# Wine Stopper Tap and Die Problem



## artdunbar (Apr 19, 2007)

I have several metal wine stoppers that use a metal bolt (1/4" or larger) to hold the turned wood handle. The stoppers are from more than one manufacturer, hence different size bolts. How do you determine the correct size hole to drill and the tap size to make the threads?


----------



## firehawkmph (Apr 26, 2008)

Art,
I normally do not tap the wood. I drill a hole just slightly smaller than the outer thread diameter. What you are after is a hole that would be the size of the inner thread diameter, if that makes sense. 
It also depends on the wood. If the wood is soft, you would want the hole a smidgen smaller. If the wood is really dense, you don't have much room for error. I thread the piece onto the adapter that you can buy from wherever you get the winestoppers from. After turning, I finish it, buff it, and then I add a drop of CA glue to the hole right before I thread the wood onto the bottle stopper. 
Mike Hawkins


----------



## artdunbar (Apr 19, 2007)

Thanks for the tip Mike. As usual, the simplist way is the best way.

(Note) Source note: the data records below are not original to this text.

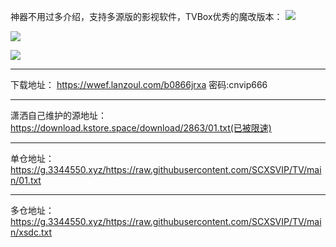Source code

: 神器不用过多介绍，支持多源版的影视软件，TVBox优秀的魔改版本：
![](https://t.3344550.xyz/file/f74f165dcc839c06528f9.jpg)

![](https://t.3344550.xyz/file/fe23921a1463c5e747706.jpg)

![](https://t.3344550.xyz/file/0465becfbeaabe9a8f1cb.jpg)

  - - -
下载地址：
https://wwef.lanzoul.com/b0866jrxa 密码:cnvip666
  - - -
潇洒自己维护的源地址：
https://download.kstore.space/download/2863/01.txt(已被限速)
  - - -
单仓地址：
https://g.3344550.xyz/https://raw.githubusercontent.com/SCXSVIP/TV/main/01.txt
  - - -
多仓地址：
https://g.3344550.xyz/https://raw.githubusercontent.com/SCXSVIP/TV/main/xsdc.txt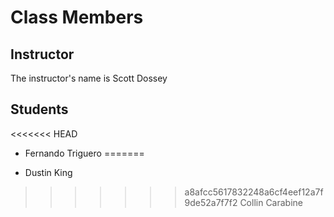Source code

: # Class Members

## Instructor

The instructor's name is Scott Dossey

## Students

<<<<<<< HEAD
* Fernando Triguero 
=======
- Dustin King
>>>>>>> a8afcc5617832248a6cf4eef12a7f9de52a7f7f2
Collin Carabine
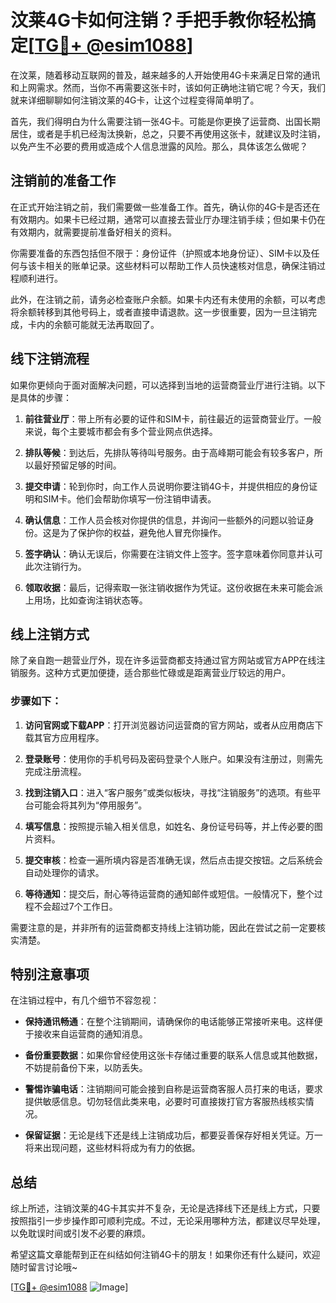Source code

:# 汶莱4G卡如何注销？手把手教你轻松搞定[[TG💪+ @esim1088](https://t.me/s/esim1088)]

在汶莱，随着移动互联网的普及，越来越多的人开始使用4G卡来满足日常的通讯和上网需求。然而，当你不再需要这张卡时，该如何正确地注销它呢？今天，我们就来详细聊聊如何注销汶莱的4G卡，让这个过程变得简单明了。

首先，我们得明白为什么需要注销一张4G卡。可能是你更换了运营商、出国长期居住，或者是手机已经淘汰换新，总之，只要不再使用这张卡，就建议及时注销，以免产生不必要的费用或造成个人信息泄露的风险。那么，具体该怎么做呢？

## 注销前的准备工作

在正式开始注销之前，我们需要做一些准备工作。首先，确认你的4G卡是否还在有效期内。如果卡已经过期，通常可以直接去营业厅办理注销手续；但如果卡仍在有效期内，就需要提前准备好相关的资料。

你需要准备的东西包括但不限于：身份证件（护照或本地身份证）、SIM卡以及任何与该卡相关的账单记录。这些材料可以帮助工作人员快速核对信息，确保注销过程顺利进行。

此外，在注销之前，请务必检查账户余额。如果卡内还有未使用的余额，可以考虑将余额转移到其他号码上，或者直接申请退款。这一步很重要，因为一旦注销完成，卡内的余额可能就无法再取回了。

## 线下注销流程

如果你更倾向于面对面解决问题，可以选择到当地的运营商营业厅进行注销。以下是具体的步骤：

1. **前往营业厅**：带上所有必要的证件和SIM卡，前往最近的运营商营业厅。一般来说，每个主要城市都会有多个营业网点供选择。
   
2. **排队等候**：到达后，先排队等待叫号服务。由于高峰期可能会有较多客户，所以最好预留足够的时间。

3. **提交申请**：轮到你时，向工作人员说明你要注销4G卡，并提供相应的身份证明和SIM卡。他们会帮助你填写一份注销申请表。

4. **确认信息**：工作人员会核对你提供的信息，并询问一些额外的问题以验证身份。这是为了保护你的权益，避免他人冒充你操作。

5. **签字确认**：确认无误后，你需要在注销文件上签字。签字意味着你同意并认可此次注销行为。

6. **领取收据**：最后，记得索取一张注销收据作为凭证。这份收据在未来可能会派上用场，比如查询注销状态等。

## 线上注销方式

除了亲自跑一趟营业厅外，现在许多运营商都支持通过官方网站或官方APP在线注销服务。这种方式更加便捷，适合那些忙碌或是距离营业厅较远的用户。

### 步骤如下：

1. **访问官网或下载APP**：打开浏览器访问运营商的官方网站，或者从应用商店下载其官方应用程序。

2. **登录账号**：使用你的手机号码及密码登录个人账户。如果没有注册过，则需先完成注册流程。

3. **找到注销入口**：进入“客户服务”或类似板块，寻找“注销服务”的选项。有些平台可能会将其列为“停用服务”。

4. **填写信息**：按照提示输入相关信息，如姓名、身份证号码等，并上传必要的图片资料。

5. **提交审核**：检查一遍所填内容是否准确无误，然后点击提交按钮。之后系统会自动处理你的请求。

6. **等待通知**：提交后，耐心等待运营商的通知邮件或短信。一般情况下，整个过程不会超过7个工作日。

需要注意的是，并非所有的运营商都支持线上注销功能，因此在尝试之前一定要核实清楚。

## 特别注意事项

在注销过程中，有几个细节不容忽视：

- **保持通讯畅通**：在整个注销期间，请确保你的电话能够正常接听来电。这样便于接收来自运营商的通知消息。

- **备份重要数据**：如果你曾经使用这张卡存储过重要的联系人信息或其他数据，不妨提前备份下来，以防丢失。

- **警惕诈骗电话**：注销期间可能会接到自称是运营商客服人员打来的电话，要求提供敏感信息。切勿轻信此类来电，必要时可直接拨打官方客服热线核实情况。

- **保留证据**：无论是线下还是线上注销成功后，都要妥善保存好相关凭证。万一将来出现问题，这些材料将成为有力的依据。

## 总结

综上所述，注销汶莱的4G卡其实并不复杂，无论是选择线下还是线上方式，只要按照指引一步步操作即可顺利完成。不过，无论采用哪种方法，都建议尽早处理，以免耽误时间或引发不必要的麻烦。

希望这篇文章能帮到正在纠结如何注销4G卡的朋友！如果你还有什么疑问，欢迎随时留言讨论哦~ 

[[TG💪+ @esim1088](https://t.me/s/esim1088) ![Image](https://i.postimg.cc/4NQfJmqS/Snipaste-2025-05-13-00-14-12.png)]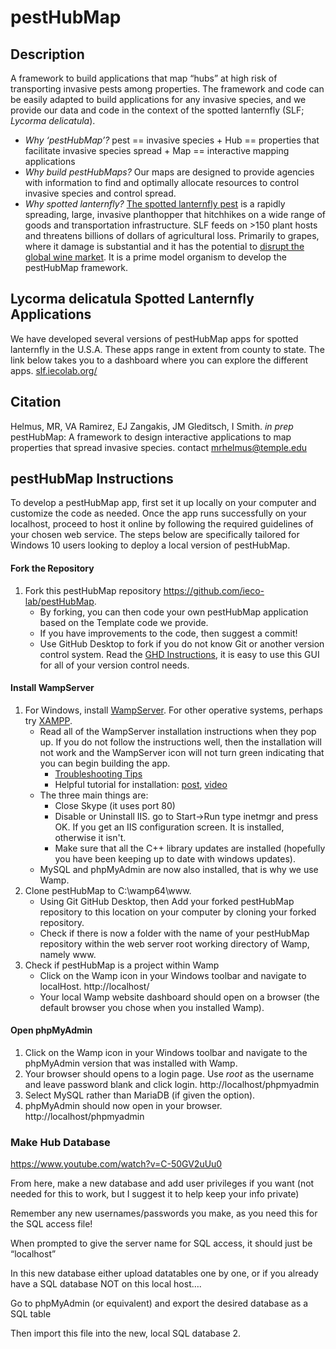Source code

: # pestHubMap

<!-- badges: start -->
<!-- badges: end -->

## Description

A framework to build applications that map “hubs” at high risk of
transporting invasive pests among properties. The framework and code can
be easily adapted to build applications for any invasive species, and we provide our
data and code in the context of the spotted lanternfly (SLF; *Lycorma
delicatula*).

-   *Why ‘pestHubMap’?* pest == invasive species + Hub == properties
    that facilitate invasive species spread + Map == interactive mapping
    applications
-   *Why build pestHubMaps?* Our maps are designed to provide agencies
    with information to find and optimally allocate resources to control
    invasive species and control spread.
-   *Why spotted lanternfly?* [The spotted lanternfly pest](https://en.wikipedia.org/wiki/Spotted_lanternfly) is a rapidly spreading, large, invasive planthopper that hitchhikes on a wide
    range of goods and transportation infrastructure. SLF feeds
    on &gt;150 plant hosts and threatens billions of dollars of
    agricultural loss. Primarily to grapes, where it damage is substantial and it has the potential to [disrupt the global wine market](https://www.nature.com/articles/s42003-022-03580-w). It is a prime model organism to develop the pestHubMap framework. 

## Lycorma delicatula Spotted Lanternfly Applications

We have developed several versions of pestHubMap apps for spotted lanternfly in the U.S.A. These apps range in extent from county to state. The link below takes you to a dashboard where you can explore the different apps.
[slf.iecolab.org/]([https://iecolab.org/slfDashboard/index.html](https://iecolab.org/slfDashboard/pestHubMap.html))

## Citation

Helmus, MR, VA Ramirez, EJ Zangakis, JM Gleditsch, I Smith. *in prep* pestHubMap: A framework to design
interactive applications to map properties that spread invasive species. contact mrhelmus@temple.edu

## pestHubMap Instructions

To develop a pestHubMap app, first set it up locally on your computer and customize the code as needed. Once the app runs successfully on your localhost, proceed to host it online by following the required guidelines of your chosen web service. The steps below are specifically tailored for Windows 10 users looking to deploy a local version of pestHubMap.

#### Fork the Repository
1. Fork this pestHubMap repository https://github.com/ieco-lab/pestHubMap.
    -   By forking, you can then code your own pestHubMap application based on the Template code we provide.
    -   If you have improvements to the code, then suggest a commit!
    -   Use GitHub Desktop to fork if you do not know Git or another version control system. Read the [GHD Instructions](https://docs.github.com/en/desktop/installing-and-configuring-github-desktop/overview/getting-started-with-github-desktop), it is easy to use this GUI for all of your version control needs.  

#### Install WampServer
1.  For Windows, install [WampServer](https://sourceforge.net/projects/wampserver/files/latest/download). For other operative systems, perhaps try [XAMPP](https://www.apachefriends.org/).
    -   Read all of the WampServer installation instructions when they pop up. If you do not follow the instructions well, then the installation will not work and the WampServer icon will not turn green indicating that you can begin building the app.
        -   [Troubleshooting Tips](http://forum.wampserver.com/read.php?2,134915)
        -   Helpful tutorial for installation: [post](https://themescode.com/install-wamp-server-windows-10/), [video](https://www.youtube.com/watch?v=7gMplrbDZJs)
    -   The three main things are:
        -   Close Skype (it uses port 80)
        -   Disable or Uninstall IIS. go to Start->Run type inetmgr and press OK. If you get an IIS configuration screen. It is installed, otherwise it isn't. 
        -   Make sure that all the C++ library updates are installed (hopefully you have been keeping up to date with windows updates).
    -   MySQL and phpMyAdmin are now also installed, that is why we use Wamp.
2.  Clone pestHubMap to C:\wamp64\www.
    -   Using Git GitHub Desktop, then Add your forked pestHubMap repository to this location on your computer by cloning your forked repository.
    -   Check if there is now a folder with the name of your pestHubMap repository within the web server root working directory of Wamp, namely www.
3. Check if pestHubMap is a project within Wamp
    -   Click on the Wamp icon in your Windows toolbar and navigate to localHost. http://localhost/
    -   Your local Wamp website dashboard should open on a browser (the default browser you chose when you installed Wamp).

#### Open phpMyAdmin

1.  Click on the Wamp icon in your Windows toolbar and navigate to the phpMyAdmin version that was installed with Wamp.
2.  Your browser should opens to a login page. Use *root* as the username and leave password blank and click login.  http://localhost/phpmyadmin
3.  Select MySQL rather than MariaDB (if given the option).
4.  phpMyAdmin should now open in your browser.  http://localhost/phpmyadmin

### Make Hub Database

https://www.youtube.com/watch?v=C-50GV2uUu0

From here, make a new database and add user privileges if you want (not needed for this to work, but I suggest it to help keep your info private) 

Remember any new usernames/passwords you make, as you need this for the SQL access file! 

When prompted to give the server name for SQL access, it should just be “localhost” 

In this new database either upload datatables one by one, or if you already have a SQL database NOT on this local host…. 

Go to phpMyAdmin (or equivalent) and export the desired database as a SQL table 

Then import this file into the new, local SQL database 
2.  

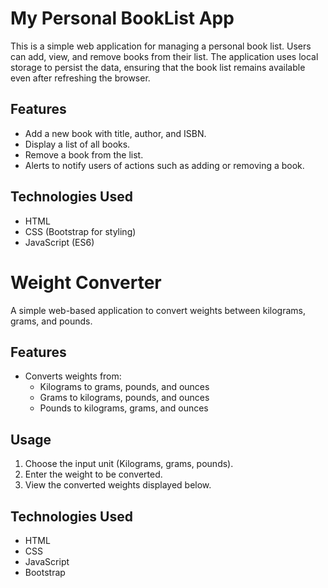# My Personal BookList App

This is a simple web application for managing a personal book list. Users can add, view, and remove books from their list. The application uses local storage to persist the data, ensuring that the book list remains available even after refreshing the browser.

## Features

- Add a new book with title, author, and ISBN.
- Display a list of all books.
- Remove a book from the list.
- Alerts to notify users of actions such as adding or removing a book.

## Technologies Used

- HTML
- CSS (Bootstrap for styling)
- JavaScript (ES6)



# Weight Converter

A simple web-based application to convert weights between kilograms, grams, and pounds.

## Features

- Converts weights from:
  - Kilograms to grams, pounds, and ounces
  - Grams to kilograms, pounds, and ounces
  - Pounds to kilograms, grams, and ounces

## Usage

1. Choose the input unit (Kilograms, grams, pounds).
2. Enter the weight to be converted.
3. View the converted weights displayed below.

## Technologies Used

- HTML
- CSS
- JavaScript
- Bootstrap
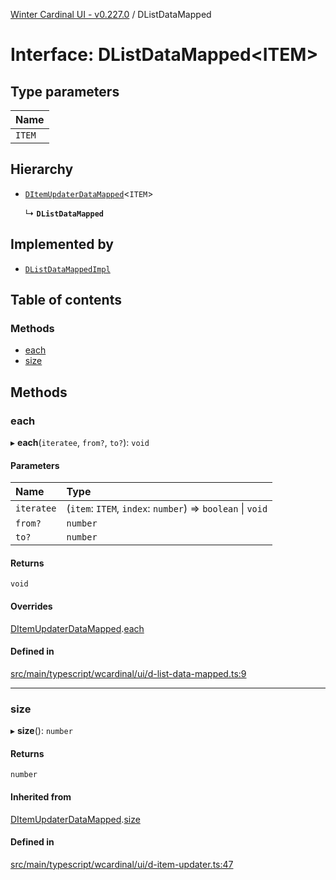 [Winter Cardinal UI - v0.227.0](../index.md) / DListDataMapped

# Interface: DListDataMapped<ITEM\>

## Type parameters

| Name |
| :------ |
| `ITEM` |

## Hierarchy

- [`DItemUpdaterDataMapped`](DItemUpdaterDataMapped.md)<`ITEM`\>

  ↳ **`DListDataMapped`**

## Implemented by

- [`DListDataMappedImpl`](../classes/DListDataMappedImpl.md)

## Table of contents

### Methods

- [each](DListDataMapped.md#each)
- [size](DListDataMapped.md#size)

## Methods

### each

▸ **each**(`iteratee`, `from?`, `to?`): `void`

#### Parameters

| Name | Type |
| :------ | :------ |
| `iteratee` | (`item`: `ITEM`, `index`: `number`) => `boolean` \| `void` |
| `from?` | `number` |
| `to?` | `number` |

#### Returns

`void`

#### Overrides

[DItemUpdaterDataMapped](DItemUpdaterDataMapped.md).[each](DItemUpdaterDataMapped.md#each)

#### Defined in

[src/main/typescript/wcardinal/ui/d-list-data-mapped.ts:9](https://github.com/winter-cardinal/winter-cardinal-ui/blob/v0.227.0/src/main/typescript/wcardinal/ui/d-list-data-mapped.ts#L9)

___

### size

▸ **size**(): `number`

#### Returns

`number`

#### Inherited from

[DItemUpdaterDataMapped](DItemUpdaterDataMapped.md).[size](DItemUpdaterDataMapped.md#size)

#### Defined in

[src/main/typescript/wcardinal/ui/d-item-updater.ts:47](https://github.com/winter-cardinal/winter-cardinal-ui/blob/v0.227.0/src/main/typescript/wcardinal/ui/d-item-updater.ts#L47)
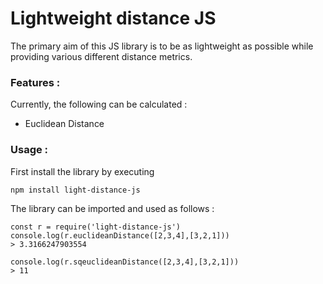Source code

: # Lightweight distance JS
The primary aim of this JS library is to be as lightweight as possible while providing various different distance metrics.

### Features :
Currently, the following can be calculated :

- Euclidean Distance

### Usage :

First install the library by executing
<pre><code>npm install light-distance-js</code></pre>
The library can be imported and used as follows :
<pre><code>const r = require('light-distance-js')
console.log(r.euclideanDistance([2,3,4],[3,2,1]))
> 3.3166247903554

console.log(r.sqeuclideanDistance([2,3,4],[3,2,1]))
> 11 
</code></pre>



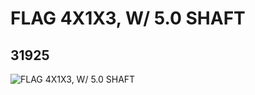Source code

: # FLAG 4X1X3, W/ 5.0 SHAFT
## 31925
![FLAG 4X1X3, W/ 5.0 SHAFT](https://lc-www-live-s.legocdn.com/media/bricks/5/2/6185103.jpg)
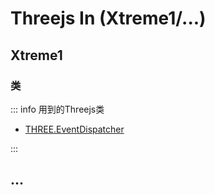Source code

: # Threejs In (Xtreme1/...)

## Xtreme1

### 类

::: info 用到的Threejs类
- [THREE.EventDispatcher](https://threejs.org/docs/index.html?q=EventDispatcher#api/zh/core/EventDispatcher)

:::

## ...


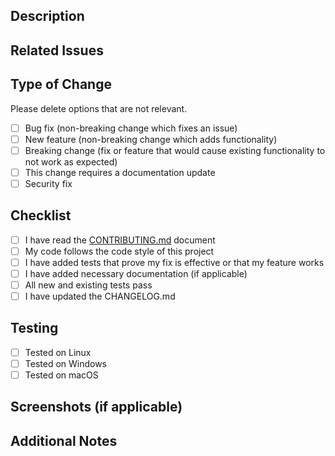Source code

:<!-- Thanks for contributing to Update-SH! Please make sure your PR follows our guidelines. -->

## Description

<!-- A clear and concise description of what this PR does. -->

## Related Issues

<!-- List any related issues here using the "Fixes #123" or "Closes #123" syntax. -->

## Type of Change

Please delete options that are not relevant.

- [ ] Bug fix (non-breaking change which fixes an issue)
- [ ] New feature (non-breaking change which adds functionality)
- [ ] Breaking change (fix or feature that would cause existing functionality to not work as expected)
- [ ] This change requires a documentation update
- [ ] Security fix

## Checklist

- [ ] I have read the [CONTRIBUTING.md](CONTRIBUTING.md) document
- [ ] My code follows the code style of this project
- [ ] I have added tests that prove my fix is effective or that my feature works
- [ ] I have added necessary documentation (if applicable)
- [ ] All new and existing tests pass
- [ ] I have updated the CHANGELOG.md

## Testing

<!-- Describe the tests you ran to verify your changes. -->

- [ ] Tested on Linux
- [ ] Tested on Windows
- [ ] Tested on macOS

## Screenshots (if applicable)

<!-- Add screenshots to help explain your changes. -->

## Additional Notes

<!-- Add any other context about the pull request here. -->
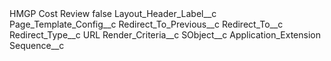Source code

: <?xml version="1.0" encoding="UTF-8"?>
<CustomMetadata xmlns="http://soap.sforce.com/2006/04/metadata" xmlns:xsi="http://www.w3.org/2001/XMLSchema-instance" xmlns:xsd="http://www.w3.org/2001/XMLSchema">
    <label>HMGP Cost Review</label>
    <protected>false</protected>
    <values>
        <field>Layout_Header_Label__c</field>
        <value xsi:nil="true"/>
    </values>
    <values>
        <field>Page_Template_Config__c</field>
        <value xsi:nil="true"/>
    </values>
    <values>
        <field>Redirect_To_Previous__c</field>
        <value xsi:nil="true"/>
    </values>
    <values>
        <field>Redirect_To__c</field>
        <value xsi:nil="true"/>
    </values>
    <values>
        <field>Redirect_Type__c</field>
        <value xsi:type="xsd:string">URL</value>
    </values>
    <values>
        <field>Render_Criteria__c</field>
        <value xsi:nil="true"/>
    </values>
    <values>
        <field>SObject__c</field>
        <value xsi:type="xsd:string">Application_Extension</value>
    </values>
    <values>
        <field>Sequence__c</field>
        <value xsi:nil="true"/>
    </values>
</CustomMetadata>
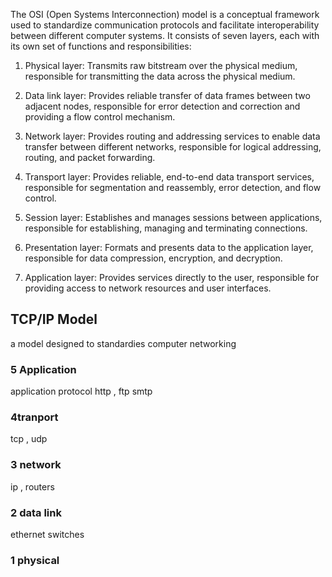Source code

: 
The OSI (Open Systems Interconnection) model is a conceptual framework used to standardize communication protocols and facilitate interoperability between different computer systems. It consists of seven layers, each with its own set of functions and responsibilities:

1.  Physical layer: Transmits raw bitstream over the physical medium, responsible for transmitting the data across the physical medium.
    
2.  Data link layer: Provides reliable transfer of data frames between two adjacent nodes, responsible for error detection and correction and providing a flow control mechanism.
    
3.  Network layer: Provides routing and addressing services to enable data transfer between different networks, responsible for logical addressing, routing, and packet forwarding.
    
4.  Transport layer: Provides reliable, end-to-end data transport services, responsible for segmentation and reassembly, error detection, and flow control.
    
5.  Session layer: Establishes and manages sessions between applications, responsible for establishing, managing and terminating connections.
    
6.  Presentation layer: Formats and presents data to the application layer, responsible for data compression, encryption, and decryption.
    
7.  Application layer: Provides services directly to the user, responsible for providing access to network resources and user interfaces.
    



##  TCP/IP Model 
a model designed to standardies computer networking 
### 5 Application 
application protocol 
http , ftp smtp 
### 4tranport 
tcp , udp 
### 3 network 
ip , routers 
### 2 data link 
ethernet  switches 
### 1 physical
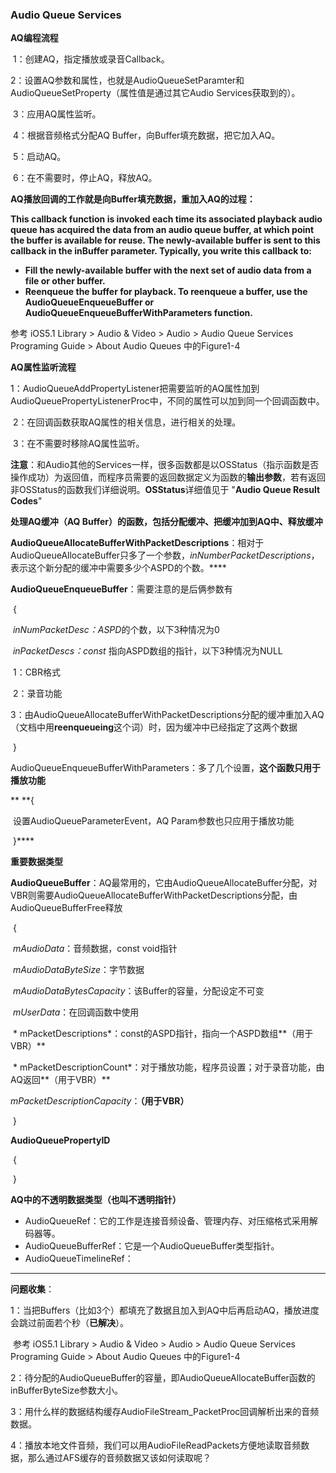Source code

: ### Audio Queue Services

**AQ编程流程**

​    1：创建AQ，指定播放或录音Callback。

​    2：设置AQ参数和属性，也就是AudioQueueSetParamter和AudioQueueSetProperty（属性值是通过其它Audio Services获取到的）。

​    3：应用AQ属性监听。

​    4：根据音频格式分配AQ Buffer，向Buffer填充数据，把它加入AQ。

​    5：启动AQ。

​    6：在不需要时，停止AQ，释放AQ。

**AQ播放回调的工作就是向Buffer填充数据，重加入AQ的过程：**

**This callback function is invoked each time its associated playback audio queue has acquired the data from an audio queue buffer, at which point the buffer is available for reuse. The newly-available buffer is sent to this callback in the inBuffer parameter. Typically, you write this callback to:**

- **Fill the newly-available buffer with the next set of audio data from a file or other buffer.**
- **Reenqueue the buffer for playback. To reenqueue a buffer, use the AudioQueueEnqueueBuffer or AudioQueueEnqueueBufferWithParameters function.**

参考 iOS5.1 Library > Audio & Video > Audio > Audio Queue Services Programing Guide > About Audio Queues 中的Figure1-4

**AQ属性监听流程**

​     1：AudioQueueAddPropertyListener把需要监听的AQ属性加到AudioQueuePropertyListenerProc中，不同的属性可以加到同一个回调函数中。

​     2：在回调函数获取AQ属性的相关信息，进行相关的处理。

​     3：在不需要时移除AQ属性监听。

**注意**：和Audio其他的Services一样，很多函数都是以OSStatus（指示函数是否操作成功）为返回值，而程序员需要的返回数据定义为函数的**输出参数**，若有返回非OSStatus的函数我们详细说明。**OSStatus**详细值见于 "**Audio Queue Result Codes**"

**处理AQ缓冲（AQ Buffer）的函数，包括分配缓冲、把缓冲加到AQ中、释放缓冲**

**AudioQueueAllocateBufferWithPacketDescriptions**：相对于AudioQueueAllocateBuffer只多了一个参数，*inNumberPacketDescriptions*，表示这个新分配的缓冲中需要多少个ASPD的个数。****

**AudioQueueEnqueueBuffer**：需要注意的是后俩参数有

​    {

​        *inNumPacketDesc：ASPD*的个数，以下3种情况为0

​        *inPacketDescs：const* 指向ASPD数组的指针，以下3种情况为NULL

​        1：CBR格式

​        2：录音功能

​        3：由AudioQueueAllocateBufferWithPacketDescriptions分配的缓冲重加入AQ（文档中用**reenqueueing**这个词）时，因为缓冲中已经指定了这两个数据

​    }

AudioQueueEnqueueBufferWithParameters：多了几个设置，**这个函数只用于播放功能**

**    **{

​        设置AudioQueueParameterEvent，AQ Param参数也只应用于播放功能

​    }****

**重要数据类型**

**AudioQueueBuffer**：AQ最常用的，它由AudioQueueAllocateBuffer分配，对VBR则需要AudioQueueAllocateBufferWithPacketDescriptions分配，由AudioQueueBufferFree释放

​    {

​        *mAudioData*：音频数据，const void指针

​        *mAudioDataByteSize*：字节数据

​        *mAudioDataBytesCapacity*：该Buffer的容量，分配设定不可变

​        *mUserData*：在回调函数中使用

​       * mPacketDescriptions*：const的ASPD指针，指向一个ASPD数组**（用于VBR）**

​       * mPacketDescriptionCount*：对于播放功能，程序员设置；对于录音功能，由AQ返回**（用于VBR）**

​        *mPacketDescriptionCapacity*：**（用于VBR）**

​    }

**AudioQueuePropertyID**

​    {

​    }

**AQ中的不透明数据类型（也叫不透明指针）**

- AudioQueueRef：它的工作是连接音频设备、管理内存、对压缩格式采用解码器等。
- AudioQueueBufferRef：它是一个AudioQueueBuffer类型指针。
- AudioQueueTimelineRef：

****

**问题收集**：

1：当把Buffers（比如3个）都填充了数据且加入到AQ中后再启动AQ，播放进度会跳过前面若个秒（**已解决**）。

​     参考 iOS5.1 Library > Audio & Video > Audio > Audio Queue Services Programing Guide > About Audio Queues 中的Figure1-4

2：待分配的AudioQueueBuffer的容量，即AudioQueueAllocateBuffer函数的inBufferByteSize参数大小。

3：用什么样的数据结构缓存AudioFileStream_PacketProc回调解析出来的音频数据。

4：播放本地文件音频，我们可以用AudioFileReadPackets方便地读取音频数据，那么通过AFS缓存的音频数据又该如何读取呢？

How do you finish your stoppers?

ART


----------



## john lucas (Sep 18, 2007)

I just hold a drill bit up and select a size that is close to the size of the solid part of the threaded bolt. This should be slightly smaller than the bottom of the threads.
If you want to be really precise just google Tap thread drill sizes. You should be able to find a chart. The chart will probably give number, letter and inch sizes. Select the inch size closest to the number or letter size if you don't have a complete set of bits.


----------



## b00kemdano (Feb 10, 2009)

Same as above for drilling.

I've broken two mandrels for the metal bottle stoppers already, so I made my own. I got an appropriately sized bolt from HD, cut the head off and chucked it in my drill chuck. It seems that the mandrels aren't made from hardened steel.

When making stoppers from soft woods, I'll somtimes go ahead and drill it, then turn it with a drive center instead of the threaded mandrel. If you get a catch on a soft piece, it'll spin that mandrel inside the hole and ruin your threads. VERY disappointing when you're almost done with a stopper! Once you've turned the shape of it, you can thread it onto the mandrel to touch up the bottom and finish it. 

I've also done some hole repair by CA gluing some kraft paper (or brown paper bag pieces) in the hole to repair / reinforce the threads. I also CA the threaded rod into the wood when assembling this type of stopper.

My bottle stopper finish is: sand to 600, micromesh to 12000, blow off with air, two coats of lacquer, two coats of friction polish.


----------



## firehawkmph (Apr 26, 2008)

I use a similar finish. 3-4 coats of lacquer while it is still on the lathe. Then I buff it on a beale, three wheel setup on a jet buffer.
Mike Hawkins


----------